Con esas mismas fotografías, las Madres de la Candelaria han reclamado durante 20 años la verdad de lo que pasó con sus seres queridos. Son un puñado de mujeres que el 19 de marzo de 2000 decidieron hacer del miedo un escudo y salir a las calles a preguntar las cuestiones que nadie quería –ni hoy quieren– responder: ¿dónde están? ¿Quién se los llevó? ¿Por qué?

Amparo Mejía fue una de esas primeras mujeres y hoy es la directora las Madres de la Candelaria–Línea Fundadora. Desde el escenario que les ha servido para cada ocho días gritar “vivos se los llevaron, vivos nos los regresan”, recordó cómo fueron esos primeros días de lucha y reclamos.

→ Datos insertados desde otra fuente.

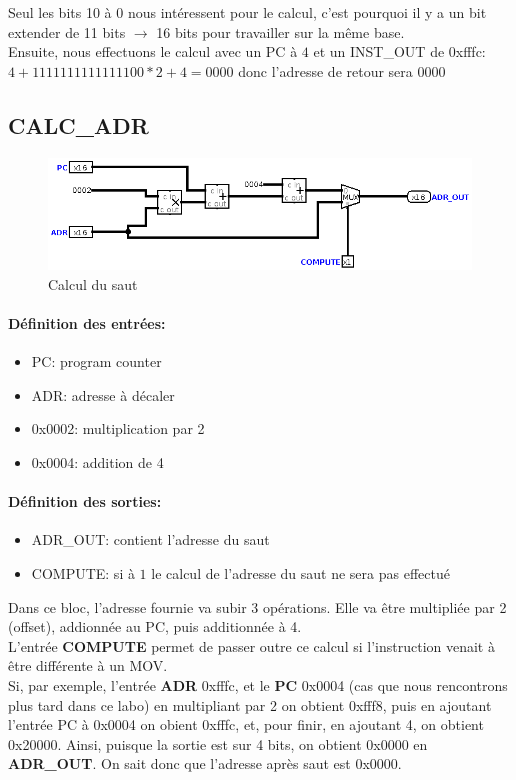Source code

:\documentclass[a4paper]{article} %
\begin{document}
    \medskip
Seul les bits 10 à 0 nous intéressent pour le calcul, c'est pourquoi il y a un bit extender de 11 bits $\rightarrow$ 16 bits pour travailler sur la même base.\\
Ensuite, nous effectuons le calcul avec un PC à $4$ et un INST\_OUT de 0xfffc: $4 + 1111111111111100 * 2 + 4=0000$ donc l'adresse de retour sera $0000$

\subsection{CALC\_ADR} \label{bl_calc_adr}
\begin{figure}[H]
    \centering
    \includegraphics[width=.8\textwidth]{src/CALC_ADR.png}
    \caption{Calcul du saut}
    \label{bl_calc_adr}
\end{figure}
\paragraph{Définition des entrées:}
\begin{itemize}
    \item     PC: program counter
    \item     ADR: adresse à décaler
    \item     0x0002: multiplication par 2
    \item     0x0004: addition de 4
\end{itemize}

\paragraph{Définition des sorties:}
\begin{itemize}
    \item ADR\_OUT: contient l'adresse du saut
    \item COMPUTE: si à $1$ le calcul de l'adresse du saut ne sera pas effectué
\end{itemize}
\medskip
Dans ce bloc, l'adresse fournie va subir 3 opérations. Elle va être multipliée par 2 (offset), addionnée au PC, puis additionnée à 4.\\
L'entrée \textbf{COMPUTE} permet de passer outre ce calcul si l'instruction venait à être différente à un MOV.
\\
Si, par exemple, l'entrée \textbf{ADR} 0xfffc, et le \textbf{PC} 0x0004 (cas que nous rencontrons plus tard dans ce labo) en multipliant par 2 on obtient 0xfff8, puis en ajoutant l'entrée PC à 0x0004 on obient 0xfffc, et, pour finir, en ajoutant 4, on obtient 0x20000. Ainsi, puisque la sortie est sur 4 bits, on obtient 0x0000 en \textbf{ADR\_OUT}. On sait donc que l'adresse après saut est 0x0000.
\end{document}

“Tuvimos muchos atropellos iniciando, por ejemplo, de Espacio Público. Todavía no falta el que hoy pasa y nos grita: locas, desocupadas; pero todo eso nos da la resistencia para seguirle mostrando a la gente que pasa por este escenario, que acá en Medellín siguen desapareciendo personas y asesinando mujeres”, expresa Amparo.

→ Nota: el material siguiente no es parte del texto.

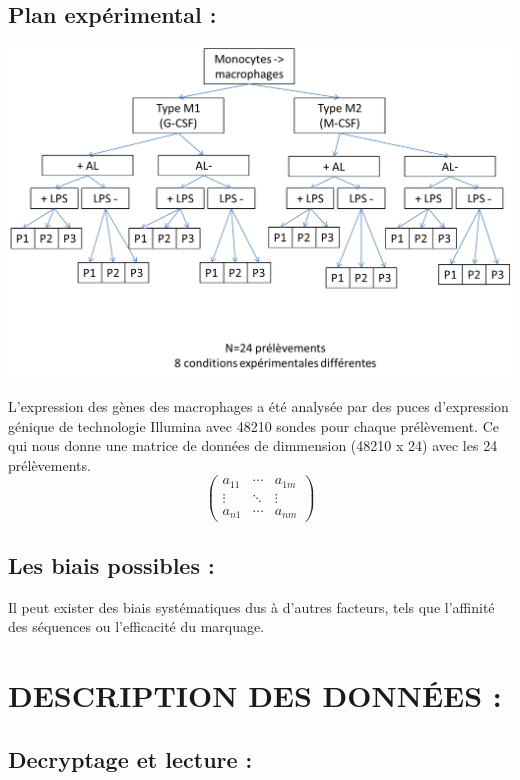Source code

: \documentclass[a4paper,10pt]{article}
\begin{document}
\subsection{ Plan expérimental :}
\begin{center}
 \includegraphics[scale=0.5]{./image/plan.png}
\end{center}
L’expression des gènes des macrophages a été analysée par des puces d’expression génique de technologie Illumina avec 48210 sondes pour chaque prélèvement.
Ce qui nous donne une matrice de données de dimmension (48210 x 24) avec les 24 prélèvements.
\[
\begin{pmatrix}

   a_{11} & \cdots & a_{1m} \\

   \vdots & \ddots &\vdots \\

   a_{n1} & \cdots & a_{nm} 

\end{pmatrix}
\]
\subsection{Les biais possibles :}
 Il peut exister des biais systématiques dus à d'autres facteurs,
  tels que l'affinité des séquences ou l'efficacité du marquage. 
\section{DESCRIPTION DES DONN\'{E}ES :}
\subsection{ Decryptage et lecture :}
\end{document}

Allí en el atrio, con el ruido de fondo de los vendedores de frutas y la corneta ensordecedora de los buses, con el agite de un metro que como un gusano de metal recorre la ciudad cada cinco minutos, y el murmullo del transeúnte a veces presuroso, a veces lento, a las Madres de la Candelaria se les volvió un reto dignificar la memoria de sus seres queridos que perdieron la vida en el conflicto, “y aún les decimos a los actores ilegales en el marco de Justicia y Paz y de la Justicia Especial para la Paz, que nos digan dónde están”.

Se enfrentaron y buscaron

Con una verdad a cuentagotas o escondida, la Madres de la Candelaria decidieron enfrentarse a los excabecillas de los grupos paramilitares. Fueron hasta las cárceles, preguntaron cara a cara o a través de videoconferencias.

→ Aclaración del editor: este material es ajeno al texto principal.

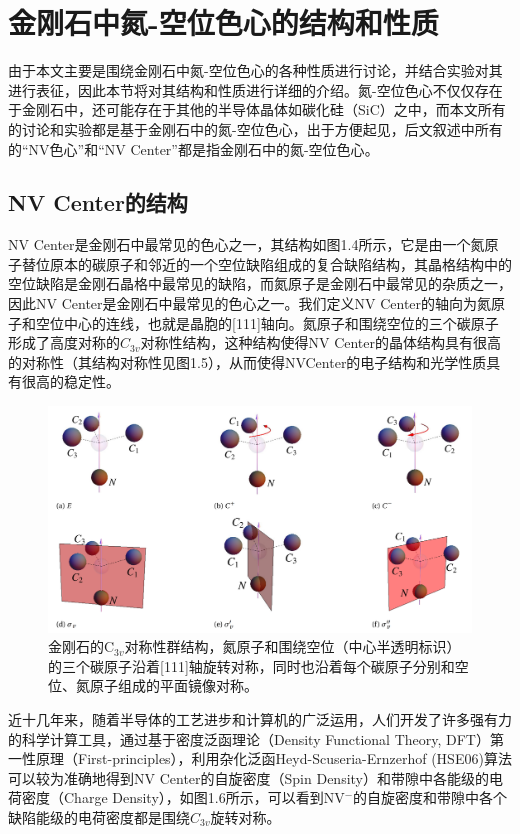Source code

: \documentclass[type = bachelor]{whu-thesis}
\begin{document}
\section{金刚石中氮-空位色心的结构和性质}

由于本文主要是围绕金刚石中氮-空位色心的各种性质进行讨论，并结合实验对其进行表征，因此本节将对其结构和性质进行详细的介绍。氮-空位色心不仅仅存在于金刚石中，还可能存在于其他的半导体晶体如碳化硅（SiC）之中，而本文所有的讨论和实验都是基于金刚石中的氮-空位色心，出于方便起见，后文叙述中所有的“NV色心”和“NV Center”都是指金刚石中的氮-空位色心\cite{von2015identification, csore2017characterization}。

\subsection{NV Center的结构}
NV Center是金刚石中最常见的色心之一，其结构如图1.4所示，它是由一个氮原子替位原本的碳原子和邻近的一个空位缺陷组成的复合缺陷结构，其晶格结构中的空位缺陷是金刚石晶格中最常见的缺陷，而氮原子是金刚石中最常见的杂质之一，因此NV Center是金刚石中最常见的色心之一。我们定义NV Center的轴向为氮原子和空位中心的连线，也就是晶胞的[111]轴向。氮原子和围绕空位的三个碳原子形成了高度对称的$C_{3v}$对称性结构，这种结构使得NV Center的晶体结构具有很高的对称性（其结构对称性见图1.5），从而使得NVCenter的电子结构和光学性质具有很高的稳定性。

\begin{figure}
  \centering
  \includegraphics[width=1.0\textwidth]{figures/Chapter 1/NV Symmetry.png}
  \caption[金刚石的C$_{3v}$对称性群结构]{金刚石的C$_{3v}$对称性群结构，氮原子和围绕空位（中心半透明标识）的三个碳原子沿着[111]轴旋转对称，同时也沿着每个碳原子分别和空位、氮原子组成的平面镜像对称。}
  \label{fig: NV Symmetry}
\end{figure}

近十几年来，随着半导体的工艺进步和计算机的广泛运用，人们开发了许多强有力的科学计算工具，通过基于密度泛函理论（Density Functional Theory, DFT）第一性原理（First-principles），利用杂化泛函Heyd-Scuseria-Ernzerhof (HSE06)算法可以较为准确地得到NV Center的自旋密度（Spin Density）和带隙中各能级的电荷密度（Charge Density），如图1.6所示，可以看到NV$^-$的自旋密度和带隙中各个缺陷能级的电荷密度都是围绕$C_{3v}$旋转对称\cite{zou2023influence}。
\end{document}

Fue así como en una audiencia en 2007, Diego Fernando Murillo, más conocido como Berna y quien fue el comandante de los bloques Cacique Nutibara y Héroes de Granada de las Auc, tuvo que decirle a María Elena Toro dónde estaban enterrados tres de sus familiares desaparecidos entre 1996 y 1997.

“Desde que me los desaparecieron empecé a ser parte de las Madres y sigo, con la fortaleza de que ya encontré a tres de ellos y la esperanza de hallar a los otros dos que son mi hijo Franklin Barón Toro y a Guillermo Cuartas Serna, aunque ya me dijeron que no los iba a hallar”, dice María Elena, a quien le duele la indiferencia que se vive en el país por las víctimas del conflicto armado.

Muchas veces, con las coordenadas en las manos entregadas por los jefes paramilitares, estas mujeres se internaron largas jornadas en las selvas, para ellas mismas, y con ayuda de la Fiscalía, buscar a sus seres queridos. Lo hicieron bajo la lluvia, con hambre, vendieron boletas para pagar su pasaje en bus, pero los hallaron, ¡y los trajeron!

“Eso ha sido muy satisfactorio, hallar a los que pensamos que nunca volveríamos a ver”, enfatiza Amparo.

Ayer volvió a escucharse, una vez más, “los queremos vivos, libres y en paz”, en el atrio de la iglesia, un grito que en los últimos 20 años se ha escuchado sin descanso por los que se perdió el rastro.